• Exercise instructions:
Go through the records and copy each line where the string "help" occurs.

Saved data entries
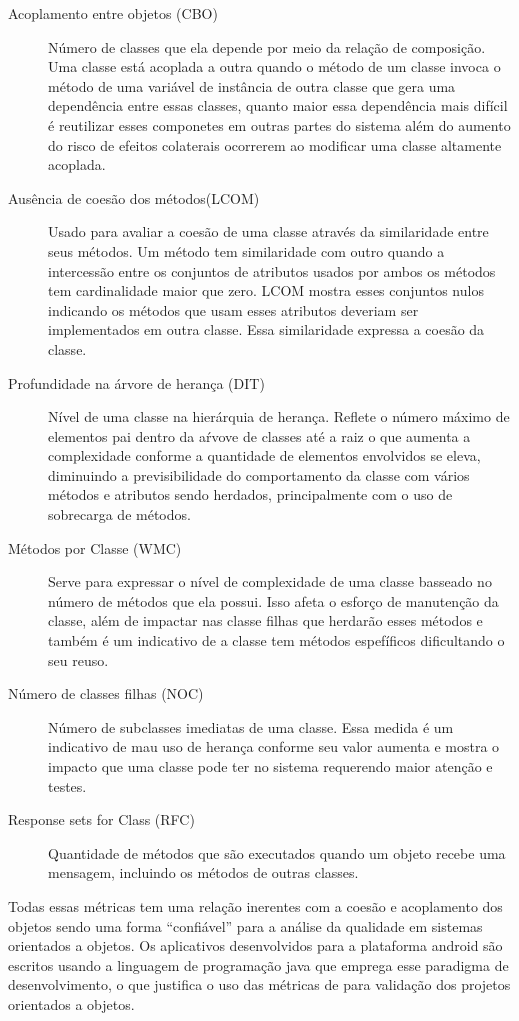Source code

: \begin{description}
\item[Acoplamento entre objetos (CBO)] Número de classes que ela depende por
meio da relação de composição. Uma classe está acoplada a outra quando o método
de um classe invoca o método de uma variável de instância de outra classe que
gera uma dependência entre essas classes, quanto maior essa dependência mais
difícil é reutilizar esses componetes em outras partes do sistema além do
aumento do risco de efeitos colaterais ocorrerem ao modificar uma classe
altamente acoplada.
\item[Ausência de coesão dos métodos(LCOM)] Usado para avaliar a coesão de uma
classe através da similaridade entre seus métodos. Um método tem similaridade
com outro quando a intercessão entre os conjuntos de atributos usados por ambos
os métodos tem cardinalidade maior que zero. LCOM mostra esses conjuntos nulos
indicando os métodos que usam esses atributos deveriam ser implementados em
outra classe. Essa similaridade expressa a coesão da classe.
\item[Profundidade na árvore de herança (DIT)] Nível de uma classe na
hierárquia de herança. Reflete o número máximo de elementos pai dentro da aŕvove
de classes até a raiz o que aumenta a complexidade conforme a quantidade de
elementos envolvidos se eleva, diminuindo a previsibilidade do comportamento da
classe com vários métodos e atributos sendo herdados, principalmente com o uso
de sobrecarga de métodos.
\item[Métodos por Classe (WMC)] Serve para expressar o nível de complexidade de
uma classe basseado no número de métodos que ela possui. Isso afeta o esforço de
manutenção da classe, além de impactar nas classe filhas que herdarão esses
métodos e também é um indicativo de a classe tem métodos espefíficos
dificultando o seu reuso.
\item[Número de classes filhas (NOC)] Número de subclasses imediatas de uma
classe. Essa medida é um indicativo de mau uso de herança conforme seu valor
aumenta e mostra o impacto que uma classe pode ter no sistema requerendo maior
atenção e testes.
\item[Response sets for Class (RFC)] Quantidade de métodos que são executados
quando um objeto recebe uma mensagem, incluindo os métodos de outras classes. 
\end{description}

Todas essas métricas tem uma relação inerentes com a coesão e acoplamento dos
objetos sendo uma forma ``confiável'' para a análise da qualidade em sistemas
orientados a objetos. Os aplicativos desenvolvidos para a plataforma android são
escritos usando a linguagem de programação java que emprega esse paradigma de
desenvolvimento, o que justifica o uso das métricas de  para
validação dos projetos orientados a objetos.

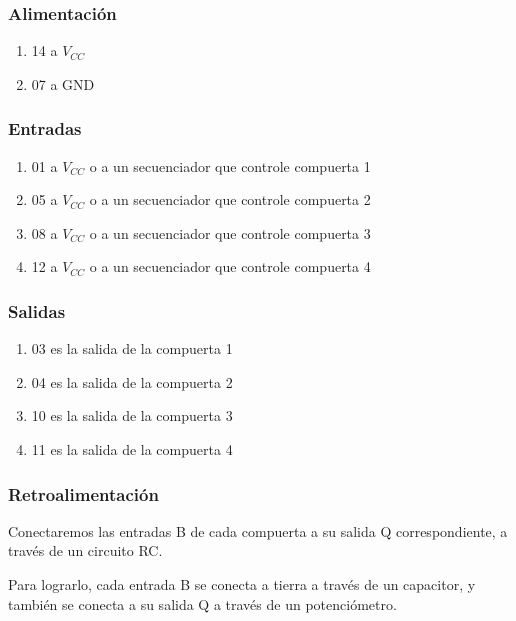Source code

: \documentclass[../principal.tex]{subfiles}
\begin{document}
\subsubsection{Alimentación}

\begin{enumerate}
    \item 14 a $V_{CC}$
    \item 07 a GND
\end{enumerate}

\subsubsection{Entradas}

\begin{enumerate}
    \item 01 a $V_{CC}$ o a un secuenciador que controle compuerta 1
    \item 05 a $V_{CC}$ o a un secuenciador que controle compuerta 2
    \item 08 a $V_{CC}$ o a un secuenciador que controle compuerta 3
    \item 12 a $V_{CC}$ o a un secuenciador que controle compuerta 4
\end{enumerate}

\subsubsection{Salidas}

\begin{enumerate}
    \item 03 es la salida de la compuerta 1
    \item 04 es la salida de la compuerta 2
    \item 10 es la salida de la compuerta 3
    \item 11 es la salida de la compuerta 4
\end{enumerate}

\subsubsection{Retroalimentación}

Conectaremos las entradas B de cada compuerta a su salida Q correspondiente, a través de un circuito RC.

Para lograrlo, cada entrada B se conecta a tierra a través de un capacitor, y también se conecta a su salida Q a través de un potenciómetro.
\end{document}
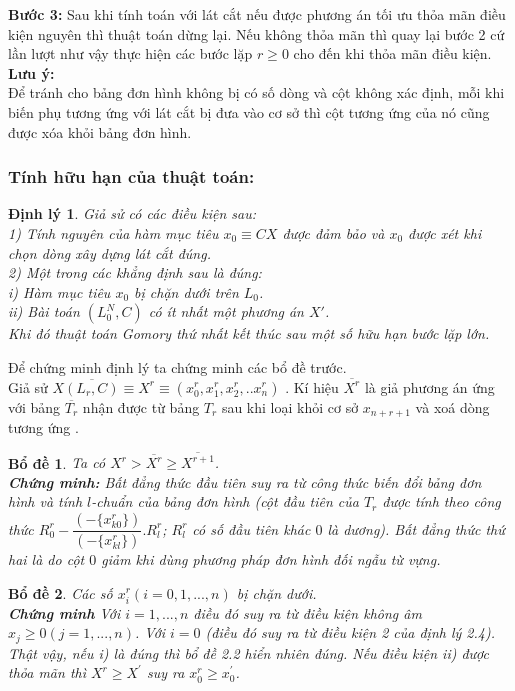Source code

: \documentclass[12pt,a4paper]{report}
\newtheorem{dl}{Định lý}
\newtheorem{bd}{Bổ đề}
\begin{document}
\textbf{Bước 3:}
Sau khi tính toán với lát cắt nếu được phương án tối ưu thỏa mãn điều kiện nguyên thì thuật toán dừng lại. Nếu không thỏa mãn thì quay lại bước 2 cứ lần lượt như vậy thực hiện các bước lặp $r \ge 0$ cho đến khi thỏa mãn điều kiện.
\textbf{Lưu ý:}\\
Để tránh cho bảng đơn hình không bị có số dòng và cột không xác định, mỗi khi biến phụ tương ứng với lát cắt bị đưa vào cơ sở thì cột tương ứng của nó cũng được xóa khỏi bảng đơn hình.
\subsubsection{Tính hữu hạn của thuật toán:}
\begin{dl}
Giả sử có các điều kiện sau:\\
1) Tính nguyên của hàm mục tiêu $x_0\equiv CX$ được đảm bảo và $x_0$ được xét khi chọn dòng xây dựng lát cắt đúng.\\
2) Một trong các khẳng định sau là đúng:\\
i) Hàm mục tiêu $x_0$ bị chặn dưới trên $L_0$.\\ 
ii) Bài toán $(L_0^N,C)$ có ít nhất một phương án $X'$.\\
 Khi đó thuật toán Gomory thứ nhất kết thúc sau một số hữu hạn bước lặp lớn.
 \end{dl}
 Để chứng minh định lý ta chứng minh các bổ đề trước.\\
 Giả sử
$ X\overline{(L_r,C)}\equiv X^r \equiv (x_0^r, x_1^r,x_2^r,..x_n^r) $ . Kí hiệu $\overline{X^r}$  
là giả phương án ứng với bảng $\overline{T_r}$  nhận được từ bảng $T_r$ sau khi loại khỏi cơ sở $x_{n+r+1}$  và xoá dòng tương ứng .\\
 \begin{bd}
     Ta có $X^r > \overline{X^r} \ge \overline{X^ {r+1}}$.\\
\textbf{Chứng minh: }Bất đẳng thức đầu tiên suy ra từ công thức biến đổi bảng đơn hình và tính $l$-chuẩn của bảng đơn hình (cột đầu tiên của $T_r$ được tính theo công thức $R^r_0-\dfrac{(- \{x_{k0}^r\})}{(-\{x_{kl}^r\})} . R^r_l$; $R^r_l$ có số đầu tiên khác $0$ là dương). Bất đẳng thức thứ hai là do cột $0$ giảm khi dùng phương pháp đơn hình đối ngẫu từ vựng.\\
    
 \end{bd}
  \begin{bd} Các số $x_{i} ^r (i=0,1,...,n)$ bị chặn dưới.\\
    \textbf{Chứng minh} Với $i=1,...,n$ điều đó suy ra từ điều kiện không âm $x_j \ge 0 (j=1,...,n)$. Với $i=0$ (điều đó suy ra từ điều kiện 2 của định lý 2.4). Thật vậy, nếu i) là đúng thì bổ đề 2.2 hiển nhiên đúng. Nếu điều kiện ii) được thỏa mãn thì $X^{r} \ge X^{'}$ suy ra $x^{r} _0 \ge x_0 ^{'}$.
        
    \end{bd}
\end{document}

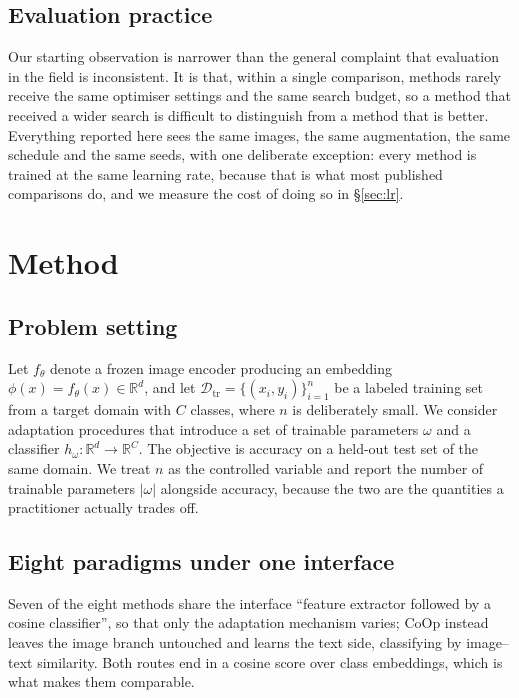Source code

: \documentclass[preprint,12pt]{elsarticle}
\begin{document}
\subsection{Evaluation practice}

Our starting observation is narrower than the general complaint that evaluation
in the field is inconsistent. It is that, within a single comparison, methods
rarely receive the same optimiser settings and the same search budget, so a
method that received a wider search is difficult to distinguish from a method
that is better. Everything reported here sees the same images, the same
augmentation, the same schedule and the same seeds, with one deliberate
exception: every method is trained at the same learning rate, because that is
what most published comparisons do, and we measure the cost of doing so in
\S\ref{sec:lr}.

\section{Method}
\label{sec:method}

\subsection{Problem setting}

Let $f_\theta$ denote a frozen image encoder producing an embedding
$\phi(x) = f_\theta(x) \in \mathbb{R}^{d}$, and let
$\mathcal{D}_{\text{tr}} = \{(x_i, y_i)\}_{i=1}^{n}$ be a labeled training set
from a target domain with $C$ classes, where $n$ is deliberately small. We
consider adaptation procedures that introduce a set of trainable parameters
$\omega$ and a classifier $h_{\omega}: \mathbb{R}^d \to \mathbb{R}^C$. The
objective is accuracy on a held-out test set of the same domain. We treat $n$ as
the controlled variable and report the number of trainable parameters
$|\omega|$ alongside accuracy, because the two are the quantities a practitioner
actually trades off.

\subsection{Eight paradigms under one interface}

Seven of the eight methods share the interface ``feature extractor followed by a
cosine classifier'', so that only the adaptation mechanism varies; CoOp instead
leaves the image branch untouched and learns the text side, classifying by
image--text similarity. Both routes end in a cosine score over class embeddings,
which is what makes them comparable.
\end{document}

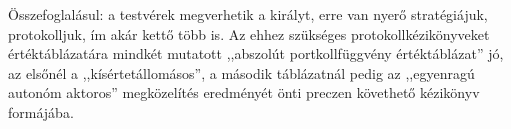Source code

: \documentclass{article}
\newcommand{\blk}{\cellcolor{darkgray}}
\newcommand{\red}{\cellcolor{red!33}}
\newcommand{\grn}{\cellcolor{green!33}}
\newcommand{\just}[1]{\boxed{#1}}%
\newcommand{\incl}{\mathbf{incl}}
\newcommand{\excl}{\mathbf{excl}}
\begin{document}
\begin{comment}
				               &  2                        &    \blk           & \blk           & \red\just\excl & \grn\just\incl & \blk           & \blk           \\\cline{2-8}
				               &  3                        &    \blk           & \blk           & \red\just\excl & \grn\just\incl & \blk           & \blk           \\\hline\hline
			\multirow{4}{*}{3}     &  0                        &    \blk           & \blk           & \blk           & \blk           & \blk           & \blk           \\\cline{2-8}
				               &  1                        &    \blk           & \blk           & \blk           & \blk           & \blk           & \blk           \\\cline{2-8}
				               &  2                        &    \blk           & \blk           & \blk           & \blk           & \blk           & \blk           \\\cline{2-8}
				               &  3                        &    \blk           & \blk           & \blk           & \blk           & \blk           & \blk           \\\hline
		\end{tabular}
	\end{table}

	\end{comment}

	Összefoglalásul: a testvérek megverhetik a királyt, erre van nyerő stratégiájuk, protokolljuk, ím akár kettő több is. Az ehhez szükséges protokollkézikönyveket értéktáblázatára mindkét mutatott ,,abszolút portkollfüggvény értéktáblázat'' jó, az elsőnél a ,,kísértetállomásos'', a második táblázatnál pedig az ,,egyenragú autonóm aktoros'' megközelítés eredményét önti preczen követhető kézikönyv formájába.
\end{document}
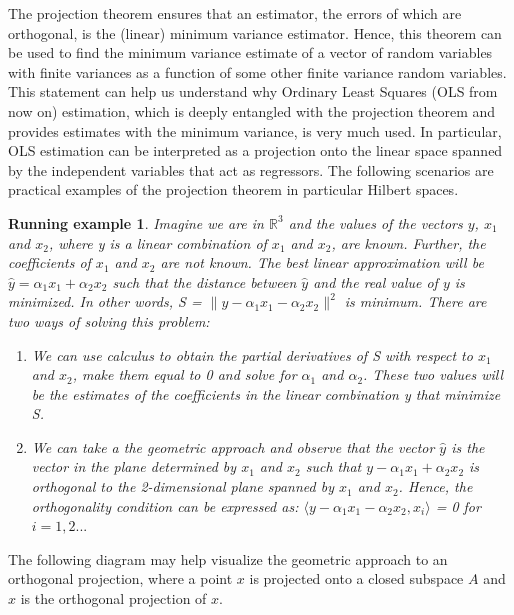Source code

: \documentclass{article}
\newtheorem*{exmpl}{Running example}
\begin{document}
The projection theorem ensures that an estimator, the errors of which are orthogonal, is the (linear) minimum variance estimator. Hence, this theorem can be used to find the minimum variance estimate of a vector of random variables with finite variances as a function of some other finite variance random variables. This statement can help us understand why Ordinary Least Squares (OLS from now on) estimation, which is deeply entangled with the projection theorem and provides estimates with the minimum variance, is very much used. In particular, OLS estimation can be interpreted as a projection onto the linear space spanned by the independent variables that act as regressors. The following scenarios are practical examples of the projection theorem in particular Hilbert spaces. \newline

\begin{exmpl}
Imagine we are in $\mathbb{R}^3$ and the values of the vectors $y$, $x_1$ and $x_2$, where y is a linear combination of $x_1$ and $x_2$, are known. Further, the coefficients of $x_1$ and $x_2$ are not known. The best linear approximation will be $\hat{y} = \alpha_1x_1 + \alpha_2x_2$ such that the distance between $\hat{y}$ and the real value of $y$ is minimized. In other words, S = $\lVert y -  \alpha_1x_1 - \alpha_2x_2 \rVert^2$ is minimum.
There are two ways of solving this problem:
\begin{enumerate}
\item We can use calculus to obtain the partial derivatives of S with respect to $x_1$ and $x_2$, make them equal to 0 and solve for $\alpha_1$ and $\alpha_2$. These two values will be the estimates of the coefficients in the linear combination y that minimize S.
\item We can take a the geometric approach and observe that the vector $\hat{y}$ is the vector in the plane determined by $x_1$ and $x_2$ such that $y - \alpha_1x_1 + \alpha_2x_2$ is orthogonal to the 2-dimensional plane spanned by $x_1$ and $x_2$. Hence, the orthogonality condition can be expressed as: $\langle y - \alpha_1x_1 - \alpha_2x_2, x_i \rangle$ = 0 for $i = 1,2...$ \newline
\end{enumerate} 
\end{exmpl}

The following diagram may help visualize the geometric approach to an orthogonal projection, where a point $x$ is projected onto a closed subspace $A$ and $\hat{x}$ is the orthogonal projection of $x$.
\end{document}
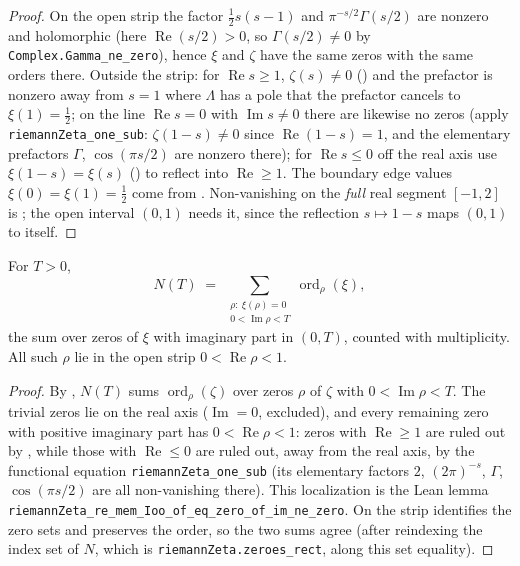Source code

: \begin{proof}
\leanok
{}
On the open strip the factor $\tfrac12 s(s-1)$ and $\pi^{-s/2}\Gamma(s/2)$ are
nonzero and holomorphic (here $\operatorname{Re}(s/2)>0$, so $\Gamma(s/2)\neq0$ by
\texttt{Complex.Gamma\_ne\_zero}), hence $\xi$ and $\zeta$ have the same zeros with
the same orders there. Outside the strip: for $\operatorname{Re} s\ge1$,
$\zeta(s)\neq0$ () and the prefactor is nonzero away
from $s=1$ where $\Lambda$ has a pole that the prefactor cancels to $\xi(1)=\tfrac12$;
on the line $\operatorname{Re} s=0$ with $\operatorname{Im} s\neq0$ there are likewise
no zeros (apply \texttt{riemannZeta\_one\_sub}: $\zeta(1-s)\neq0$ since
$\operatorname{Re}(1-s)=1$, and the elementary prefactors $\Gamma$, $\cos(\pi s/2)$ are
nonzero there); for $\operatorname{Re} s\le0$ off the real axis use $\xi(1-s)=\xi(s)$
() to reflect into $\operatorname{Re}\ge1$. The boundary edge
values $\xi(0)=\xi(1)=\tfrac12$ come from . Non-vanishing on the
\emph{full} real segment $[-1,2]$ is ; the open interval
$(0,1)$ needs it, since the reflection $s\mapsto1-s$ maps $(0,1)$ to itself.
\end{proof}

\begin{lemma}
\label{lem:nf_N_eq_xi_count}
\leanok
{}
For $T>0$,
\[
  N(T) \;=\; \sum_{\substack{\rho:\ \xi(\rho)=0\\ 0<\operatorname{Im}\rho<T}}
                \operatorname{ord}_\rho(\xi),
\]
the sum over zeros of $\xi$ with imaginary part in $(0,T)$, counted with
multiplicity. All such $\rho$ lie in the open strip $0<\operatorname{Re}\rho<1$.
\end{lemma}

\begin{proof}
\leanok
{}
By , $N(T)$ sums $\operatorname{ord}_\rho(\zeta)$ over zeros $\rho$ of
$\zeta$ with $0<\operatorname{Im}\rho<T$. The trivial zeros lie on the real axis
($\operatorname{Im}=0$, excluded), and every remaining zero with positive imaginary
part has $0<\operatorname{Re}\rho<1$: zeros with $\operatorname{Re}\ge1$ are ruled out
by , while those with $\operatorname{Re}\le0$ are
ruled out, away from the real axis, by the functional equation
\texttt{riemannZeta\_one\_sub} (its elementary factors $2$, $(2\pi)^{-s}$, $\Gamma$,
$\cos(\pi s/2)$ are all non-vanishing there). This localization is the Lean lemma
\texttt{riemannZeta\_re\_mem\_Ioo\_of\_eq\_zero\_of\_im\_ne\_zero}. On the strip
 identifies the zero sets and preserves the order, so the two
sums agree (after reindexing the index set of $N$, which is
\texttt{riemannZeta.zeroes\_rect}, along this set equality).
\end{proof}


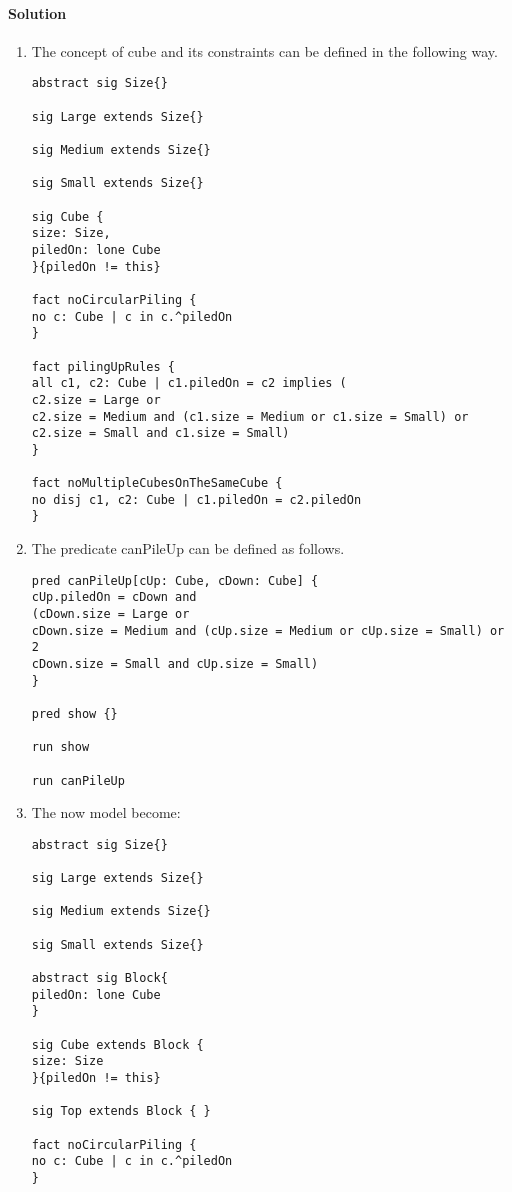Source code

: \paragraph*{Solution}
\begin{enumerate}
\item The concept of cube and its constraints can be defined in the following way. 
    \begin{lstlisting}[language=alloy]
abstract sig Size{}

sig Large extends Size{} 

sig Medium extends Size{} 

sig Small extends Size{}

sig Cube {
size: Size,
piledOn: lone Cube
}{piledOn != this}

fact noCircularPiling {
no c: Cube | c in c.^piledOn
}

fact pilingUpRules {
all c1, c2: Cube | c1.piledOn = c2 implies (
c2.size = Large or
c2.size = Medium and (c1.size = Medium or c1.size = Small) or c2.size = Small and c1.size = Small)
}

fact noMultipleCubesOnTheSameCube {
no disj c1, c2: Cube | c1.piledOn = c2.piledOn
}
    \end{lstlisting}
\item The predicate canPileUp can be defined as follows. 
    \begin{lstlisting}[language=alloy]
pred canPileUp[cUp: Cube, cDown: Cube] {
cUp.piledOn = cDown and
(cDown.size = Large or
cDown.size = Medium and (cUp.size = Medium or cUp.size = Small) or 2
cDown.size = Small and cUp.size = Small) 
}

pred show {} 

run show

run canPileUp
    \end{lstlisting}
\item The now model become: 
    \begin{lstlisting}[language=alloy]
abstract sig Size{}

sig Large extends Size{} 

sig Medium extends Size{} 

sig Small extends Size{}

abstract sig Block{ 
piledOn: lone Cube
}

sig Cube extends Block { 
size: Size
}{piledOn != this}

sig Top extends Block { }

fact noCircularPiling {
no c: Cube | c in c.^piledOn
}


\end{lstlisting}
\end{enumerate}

• Output for this task:
The projection theorem ensures that an estimator, the errors of which are orthogonal, is the (linear) minimum variance estimator. Hence, this theorem can be used to find the minimum variance estimate of a vector of random variables with finite variances as a function of some other finite variance random variables. This statement can help us understand why Ordinary Least Squares (OLS from now on) estimation, which is deeply entangled with the projection theorem and provides estimates with the minimum variance, is very much used. In particular, OLS estimation can be interpreted as a projection onto the linear space spanned by the independent variables that act as regressors. The following scenarios are practical examples of the projection theorem in particular Hilbert spaces. \newline
The following diagram may help visualize the geometric approach to an orthogonal projection, where a point $x$ is projected onto a closed subspace $A$ and $\hat{x}$ is the orthogonal projection of $x$.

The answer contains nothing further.